Nabil Chaabane

Applied scientist, PhD.

I received my engineering degree from the higher school of communication, Tunisia in 2009, where I worked on image processing and remote sensing applications. In a joint project, I was employed by INRS, Quebec to study the desertification of southern Tunisia. In 2015, I received my Ph.D from Virginia Tech. My doctoral research dealt with the study of droplets deformation under different matrix flows. My primary research interests are the development and analysis of numerical methods applied to fluid dynamics problems modeled by the means of partial differential equations. In 2015, I joined the team led by Dr. Riviere as a postdoctoral fellow.
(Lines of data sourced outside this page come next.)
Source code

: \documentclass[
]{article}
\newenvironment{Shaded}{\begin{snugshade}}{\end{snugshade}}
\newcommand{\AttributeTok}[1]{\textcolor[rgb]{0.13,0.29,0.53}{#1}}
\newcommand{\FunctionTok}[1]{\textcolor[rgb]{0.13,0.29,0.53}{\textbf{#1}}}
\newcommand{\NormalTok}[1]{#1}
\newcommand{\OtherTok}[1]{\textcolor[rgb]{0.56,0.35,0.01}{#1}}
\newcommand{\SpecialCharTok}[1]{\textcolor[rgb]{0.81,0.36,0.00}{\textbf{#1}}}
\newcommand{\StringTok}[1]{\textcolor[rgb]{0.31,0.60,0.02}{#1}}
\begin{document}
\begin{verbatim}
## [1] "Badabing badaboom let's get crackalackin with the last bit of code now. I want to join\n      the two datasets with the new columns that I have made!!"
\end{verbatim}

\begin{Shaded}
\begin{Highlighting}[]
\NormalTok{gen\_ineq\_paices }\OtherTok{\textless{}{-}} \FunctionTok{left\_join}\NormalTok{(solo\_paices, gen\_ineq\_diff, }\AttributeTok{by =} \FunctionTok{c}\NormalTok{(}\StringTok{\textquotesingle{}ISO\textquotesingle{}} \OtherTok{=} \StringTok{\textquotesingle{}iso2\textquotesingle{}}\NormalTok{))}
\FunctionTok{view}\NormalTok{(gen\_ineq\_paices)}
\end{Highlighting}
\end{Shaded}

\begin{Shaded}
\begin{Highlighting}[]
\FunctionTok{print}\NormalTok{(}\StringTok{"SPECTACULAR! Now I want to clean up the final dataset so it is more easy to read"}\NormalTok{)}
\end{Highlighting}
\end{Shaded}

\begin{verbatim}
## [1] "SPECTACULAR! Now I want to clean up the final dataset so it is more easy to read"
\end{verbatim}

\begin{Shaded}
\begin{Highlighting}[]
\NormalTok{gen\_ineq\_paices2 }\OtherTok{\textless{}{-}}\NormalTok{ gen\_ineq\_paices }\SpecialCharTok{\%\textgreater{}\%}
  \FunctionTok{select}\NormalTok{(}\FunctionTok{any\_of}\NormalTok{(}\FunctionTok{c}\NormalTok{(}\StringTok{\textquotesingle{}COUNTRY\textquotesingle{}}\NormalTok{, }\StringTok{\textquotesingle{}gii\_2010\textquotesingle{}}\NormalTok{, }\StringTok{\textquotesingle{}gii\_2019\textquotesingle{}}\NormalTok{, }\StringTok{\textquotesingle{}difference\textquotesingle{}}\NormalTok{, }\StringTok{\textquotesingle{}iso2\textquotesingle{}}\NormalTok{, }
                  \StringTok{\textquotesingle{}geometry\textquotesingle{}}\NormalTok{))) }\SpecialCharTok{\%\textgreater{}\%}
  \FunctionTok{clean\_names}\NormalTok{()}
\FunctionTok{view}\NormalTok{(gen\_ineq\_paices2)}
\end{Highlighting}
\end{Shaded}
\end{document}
My current research deals with the study of the coupling of flow and geo-mechanics and high performance computing implementation.

Research interests

  1. High performance computing.
  2. Discontinuous Galerkin method.
  3. Coupling of geo-mechanics and flow.
  4. Computational fluid dynamics.
  5. Reservoir simulation.
  6. Finite element method.

Education

  • Ph.D in Mathematics, Virginia Tech
  • M.S in Mathematics, Virginia Tech
  • Engineering degree in Telecommunication, Higher School of Communication, Tunisia
  • Publications

    Neural networks

    Convolutional neural networks have been proven to be an excellent tool by the image processing and object recognition community. One of my interests is to implement convolutional neural networks to detect key facial points. A large set of images is used to train the network. In a more rigorous mathematical setting, an optimization problem is solved to determine the parameters of the network. This will allow us to detect key facial points in arbitrary input images. An example of these images and the key facial points detected is shown above.